Admissions & Payer Support
- Support referral evaluation processes and identify opportunities to reduce denials and appeals.
- Assist with denial management efforts and identify root causes of authorization denials.
- Participate in appeals and peer-to-peer reviews involving clinical justification and documentation.
- Research and remain current on Medicare, Medicaid, and Commercial Payer regulations and updates.
- Provide clinical guidance to support payer authorization strategies and reimbursement optimization.
- Assist in identifying barriers impacting referral aging, denials, and write-offs.
Quality & Operational Excellence
- Ensure compliance with all applicable federal, state, payer, and accreditation requirements.
- Participate in quality assurance audits and departmental process improvement initiatives.
- Monitor referral workflows and recommend operational improvements supported by data.
- Support correspondence review processes and ensure appropriate action is taken within established timelines.
- Assist with departmental reporting and distribution of key performance metrics.
- Support achievement of departmental goals and performance indicators.
Collaboration & Customer Service
- Serve as a clinical resource to Admissions, Clinical Liaisons, Utilization Review, and operational leaders.
- Communicate effectively with referral sources, providers, payers, and internal stakeholders.
- Provide exceptional customer service while maintaining professionalism and urgency.
- Participate in departmental meetings and serve as a subject matter expert when appropriate.
- Escalate complex clinical or operational concerns to leadership as needed.
Qualifications
Education
- Associate Degree in Nursing (ADN) required.
- Bachelor of Science in Nursing (BSN) preferred.
Experience
- Minimum two (2) years of healthcare experience in a clinical review, utilization management, admissions, case management, or care coordination setting.
- Experience evaluating medical necessity, payer requirements, and authorization processes preferred.
- Experience in rehabilitation, behavioral health, long-term acute care, post-acute care, or hospital-based admissions strongly preferred.
Licensure & Certifications
- Current Registered Nurse (RN) license in good standing.
Knowledge, Skills & Abilities
- Strong clinical assessment and critical thinking skills.
- Knowledge of Medicare, Medicaid, and commercial payer requirements.
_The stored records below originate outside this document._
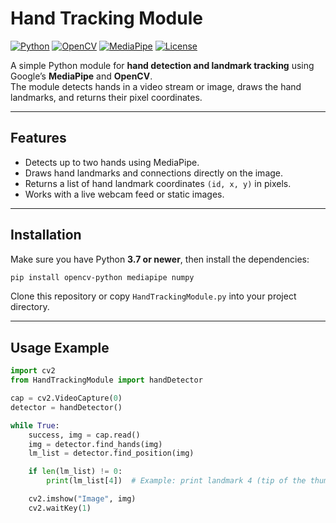 # Hand Tracking Module

[![Python](https://img.shields.io/badge/Python-3.7%2B-blue?style=for-the-badge&logo=python)](https://www.python.org/)
[![OpenCV](https://img.shields.io/badge/OpenCV-4.x-green?style=for-the-badge&logo=opencv)](https://opencv.org/)
[![MediaPipe](https://img.shields.io/badge/MediaPipe-Latest-orange?style=for-the-badge&logo=google)](https://developers.google.com/mediapipe)
[![License](https://img.shields.io/badge/License-MIT-lightgrey?style=for-the-badge)](LICENSE)

A simple Python module for **hand detection and landmark tracking** using Google’s **MediaPipe** and **OpenCV**.  
The module detects hands in a video stream or image, draws the hand landmarks, and returns their pixel coordinates.

---

## Features

- Detects up to two hands using MediaPipe.
- Draws hand landmarks and connections directly on the image.
- Returns a list of hand landmark coordinates `(id, x, y)` in pixels.
- Works with a live webcam feed or static images.

---

## Installation

Make sure you have Python **3.7 or newer**, then install the dependencies:

```bash
pip install opencv-python mediapipe numpy
```

Clone this repository or copy `HandTrackingModule.py` into your project directory.

---

## Usage Example

```python
import cv2
from HandTrackingModule import handDetector

cap = cv2.VideoCapture(0)
detector = handDetector()

while True:
    success, img = cap.read()
    img = detector.find_hands(img)
    lm_list = detector.find_position(img)

    if len(lm_list) != 0:
        print(lm_list[4])  # Example: print landmark 4 (tip of the thumb)

    cv2.imshow("Image", img)
    cv2.waitKey(1)
```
- Ability to interpret medical records and clinical documentation.
- Strong written communication skills with experience developing clinical summaries and evaluations.
- Excellent organizational and time management abilities.
- Proficiency with electronic medical records and referral management systems.
- Ability to manage multiple priorities in a fast-paced environment.
- Strong interpersonal skills and ability to collaborate across departments.
Why Join Nexus Health Systems?
At Nexus Health Systems, our mission is to provide exceptional care to patients with complex medical, neurological, behavioral, and rehabilitation needs. As an RN Care Coordinator, you will play a critical role in ensuring patients are connected to the most appropriate services while supporting organizational growth and clinical excellence.
Join a team committed to innovation, collaboration, and improving lives every day.